[HOW TO COMPLETE THIS TASK]: In the lines below, look for "articulo". Copy each line where it appears.
═══ EXCERPTED DATA ═══
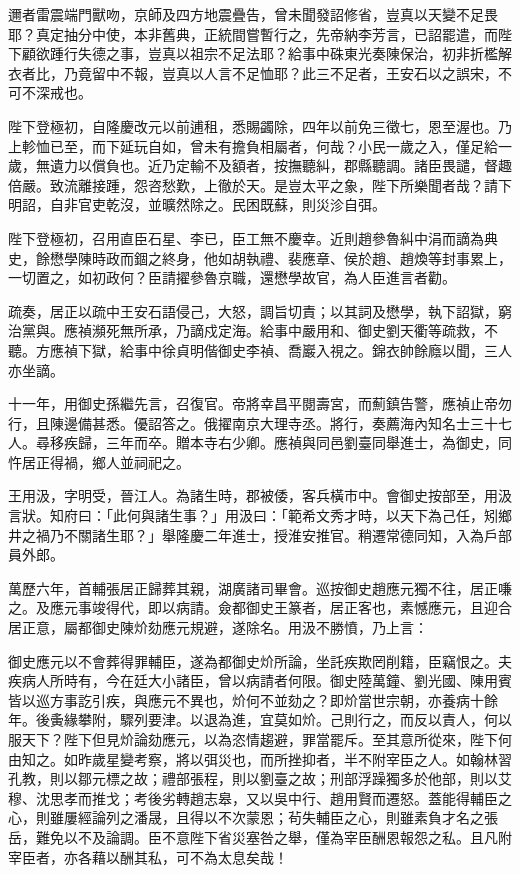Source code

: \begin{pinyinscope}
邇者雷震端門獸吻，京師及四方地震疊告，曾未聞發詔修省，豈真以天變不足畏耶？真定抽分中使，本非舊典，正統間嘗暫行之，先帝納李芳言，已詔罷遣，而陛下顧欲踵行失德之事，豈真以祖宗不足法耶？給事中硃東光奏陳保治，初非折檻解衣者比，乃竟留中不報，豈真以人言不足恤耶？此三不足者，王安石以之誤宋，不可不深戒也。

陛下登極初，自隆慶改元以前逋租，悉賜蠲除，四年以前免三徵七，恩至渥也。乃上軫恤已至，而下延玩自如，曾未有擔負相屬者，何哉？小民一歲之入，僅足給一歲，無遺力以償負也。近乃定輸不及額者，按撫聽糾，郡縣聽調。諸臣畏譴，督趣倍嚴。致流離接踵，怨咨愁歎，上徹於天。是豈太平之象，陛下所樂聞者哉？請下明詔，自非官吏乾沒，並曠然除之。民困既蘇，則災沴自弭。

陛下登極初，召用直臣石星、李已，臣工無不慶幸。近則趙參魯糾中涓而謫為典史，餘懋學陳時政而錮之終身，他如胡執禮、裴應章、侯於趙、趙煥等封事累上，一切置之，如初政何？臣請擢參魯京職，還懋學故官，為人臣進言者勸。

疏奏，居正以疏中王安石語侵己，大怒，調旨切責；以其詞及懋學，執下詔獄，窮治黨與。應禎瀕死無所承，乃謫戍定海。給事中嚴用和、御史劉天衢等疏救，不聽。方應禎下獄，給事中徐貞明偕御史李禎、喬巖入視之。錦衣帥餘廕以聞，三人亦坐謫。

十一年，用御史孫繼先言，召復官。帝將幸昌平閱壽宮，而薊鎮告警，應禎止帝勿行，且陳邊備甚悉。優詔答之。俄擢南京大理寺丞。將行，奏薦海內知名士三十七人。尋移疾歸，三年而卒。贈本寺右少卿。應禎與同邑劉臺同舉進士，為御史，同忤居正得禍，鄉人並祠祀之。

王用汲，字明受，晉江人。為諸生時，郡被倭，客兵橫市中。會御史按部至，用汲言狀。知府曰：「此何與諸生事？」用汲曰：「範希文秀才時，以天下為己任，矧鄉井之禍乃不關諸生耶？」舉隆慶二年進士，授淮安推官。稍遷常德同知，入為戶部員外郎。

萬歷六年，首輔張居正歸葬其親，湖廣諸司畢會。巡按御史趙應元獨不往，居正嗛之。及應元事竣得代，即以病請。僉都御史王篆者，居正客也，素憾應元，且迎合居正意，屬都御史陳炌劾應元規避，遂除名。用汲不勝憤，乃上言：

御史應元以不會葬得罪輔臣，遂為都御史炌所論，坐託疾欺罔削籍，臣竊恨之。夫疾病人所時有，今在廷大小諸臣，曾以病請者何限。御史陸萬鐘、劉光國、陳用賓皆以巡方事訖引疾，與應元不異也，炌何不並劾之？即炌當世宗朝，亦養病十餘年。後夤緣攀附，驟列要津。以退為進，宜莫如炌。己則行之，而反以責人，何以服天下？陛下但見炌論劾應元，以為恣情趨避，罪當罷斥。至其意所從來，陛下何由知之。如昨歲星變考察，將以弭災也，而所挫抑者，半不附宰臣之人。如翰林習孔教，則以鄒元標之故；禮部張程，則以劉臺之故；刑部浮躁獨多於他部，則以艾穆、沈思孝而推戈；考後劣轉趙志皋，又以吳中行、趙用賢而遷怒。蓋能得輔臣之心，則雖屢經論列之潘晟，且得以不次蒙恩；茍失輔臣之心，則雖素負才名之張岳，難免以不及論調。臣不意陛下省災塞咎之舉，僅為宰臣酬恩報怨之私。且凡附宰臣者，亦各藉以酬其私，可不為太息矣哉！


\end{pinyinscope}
═══
═══ EXCERPTED DATA ═══
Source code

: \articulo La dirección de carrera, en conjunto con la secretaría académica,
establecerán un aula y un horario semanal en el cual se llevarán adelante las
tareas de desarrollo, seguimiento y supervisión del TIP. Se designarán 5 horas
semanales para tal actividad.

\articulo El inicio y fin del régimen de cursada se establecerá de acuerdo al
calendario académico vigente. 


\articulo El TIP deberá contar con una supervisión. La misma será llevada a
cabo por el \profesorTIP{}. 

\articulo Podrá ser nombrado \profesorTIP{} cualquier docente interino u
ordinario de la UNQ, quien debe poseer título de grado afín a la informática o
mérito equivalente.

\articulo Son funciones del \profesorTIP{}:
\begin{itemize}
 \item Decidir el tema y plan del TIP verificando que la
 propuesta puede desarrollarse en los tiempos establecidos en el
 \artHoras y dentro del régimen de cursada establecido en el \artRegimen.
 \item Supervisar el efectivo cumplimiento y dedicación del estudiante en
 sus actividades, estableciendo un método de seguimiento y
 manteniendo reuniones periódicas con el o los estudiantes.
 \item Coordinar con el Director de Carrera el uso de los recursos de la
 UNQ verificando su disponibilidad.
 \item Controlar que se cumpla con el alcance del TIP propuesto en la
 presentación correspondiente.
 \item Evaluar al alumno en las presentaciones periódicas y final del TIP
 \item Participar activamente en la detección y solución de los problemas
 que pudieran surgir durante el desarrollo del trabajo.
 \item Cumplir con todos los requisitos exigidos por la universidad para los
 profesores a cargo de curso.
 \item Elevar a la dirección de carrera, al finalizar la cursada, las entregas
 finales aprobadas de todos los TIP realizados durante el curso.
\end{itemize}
═══
[REPLY]:
: \articulo La dirección de carrera, en conjunto con la secretaría académica,
\articulo El inicio y fin del régimen de cursada se establecerá de acuerdo al
\articulo El TIP deberá contar con una supervisión. La misma será llevada a
\articulo Podrá ser nombrado \profesorTIP{} cualquier docente interino u
\articulo Son funciones del \profesorTIP{}:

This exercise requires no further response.